So hard to know if this goes in Politics corona or normal people corona.

https://www.reuters.com/article/us-health-coronavirus-canada-hospitals-idUSKBN2BZ205?taid=6074b8564ab4da0001c19d91&utm_campaign=trueanthem&utm_medium=trueanthem&utm_source=twitter

Quote
Ontario hospitals may have to withhold care as COVID-19 fills ICUs

By Allison Martell, Anna Mehler Paperny

3 Min Read

TORONTO (Reuters) - Doctors in the Canadian province of Ontario may soon have to decide who can and cannot receive treatment in intensive care as the number of coronavirus infections sets records and patients are packed into hospitals still stretched from a December wave.

Canada’s most populous province is canceling elective surgeries, admitting adults to a major children’s hospital and preparing field hospitals after the number of COVID-19 patients in ICUs jumped 31% to 612 in the week leading up to Sunday, according to data from the Ontario Hospital Association.

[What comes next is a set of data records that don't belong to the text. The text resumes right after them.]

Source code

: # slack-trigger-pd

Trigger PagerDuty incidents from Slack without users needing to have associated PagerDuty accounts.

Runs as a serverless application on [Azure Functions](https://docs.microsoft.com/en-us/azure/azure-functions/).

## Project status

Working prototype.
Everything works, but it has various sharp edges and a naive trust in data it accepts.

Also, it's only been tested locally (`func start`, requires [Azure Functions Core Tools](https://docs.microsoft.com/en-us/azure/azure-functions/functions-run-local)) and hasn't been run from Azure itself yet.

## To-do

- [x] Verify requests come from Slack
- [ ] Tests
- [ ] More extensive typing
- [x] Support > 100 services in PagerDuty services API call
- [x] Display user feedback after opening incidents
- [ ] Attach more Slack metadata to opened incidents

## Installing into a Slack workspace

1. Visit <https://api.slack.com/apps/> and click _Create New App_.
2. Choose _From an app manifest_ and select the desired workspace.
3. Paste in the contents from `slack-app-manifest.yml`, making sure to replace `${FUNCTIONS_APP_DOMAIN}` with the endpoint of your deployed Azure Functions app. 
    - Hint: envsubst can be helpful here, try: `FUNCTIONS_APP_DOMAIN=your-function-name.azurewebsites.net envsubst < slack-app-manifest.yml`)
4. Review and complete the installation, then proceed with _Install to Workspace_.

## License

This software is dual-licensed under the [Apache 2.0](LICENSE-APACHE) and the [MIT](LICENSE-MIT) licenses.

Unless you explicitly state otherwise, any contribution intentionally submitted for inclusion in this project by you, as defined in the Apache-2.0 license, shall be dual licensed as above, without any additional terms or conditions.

The sharp increase in Ontario hospital admissions is also straining supplies of tocilizumab, a drug often given to people seriously ill with COVID-19.

Hospital care is publicly funded in Canada, generally free at the point of care for residents. But new hospital beds have not kept pace with population growth, and shortages of staff and space often emerge during bad flu seasons.

Ontario’s hospitals fared relatively well during the first wave of the pandemic last year, in part because the province quickly canceled elective surgeries.

The College of Physicians and Surgeons of Ontario told doctors last Thursday that the province was considering “enacting the critical care triage protocol,” something that was not done during earlier waves of the virus. Triage protocols help doctors decide who to treat in a crisis.

“Everybody’s under extreme stress,” said Eddy Fan, an ICU doctor at Toronto’s University Health Network. He said no doctor wants to contemplate a triage protocol but there are only so many staff.

“There’s going to be a breaking point, a point at which we can’t fill those gaps any longer.”

In a statement, the health ministry said Ontario has not activated the protocol. A September draft suggested doctors could withhold life-sustaining care from patients with a less than 20% chance of surviving 12 months. A final version has not been made public.

Ontario’s Science Advisory Table had been forecasting the surge for months, said member and critical care physician Laveena Munshi. During a recent shift she wanted to call the son of a patient only to discover he was in an ICU across the street.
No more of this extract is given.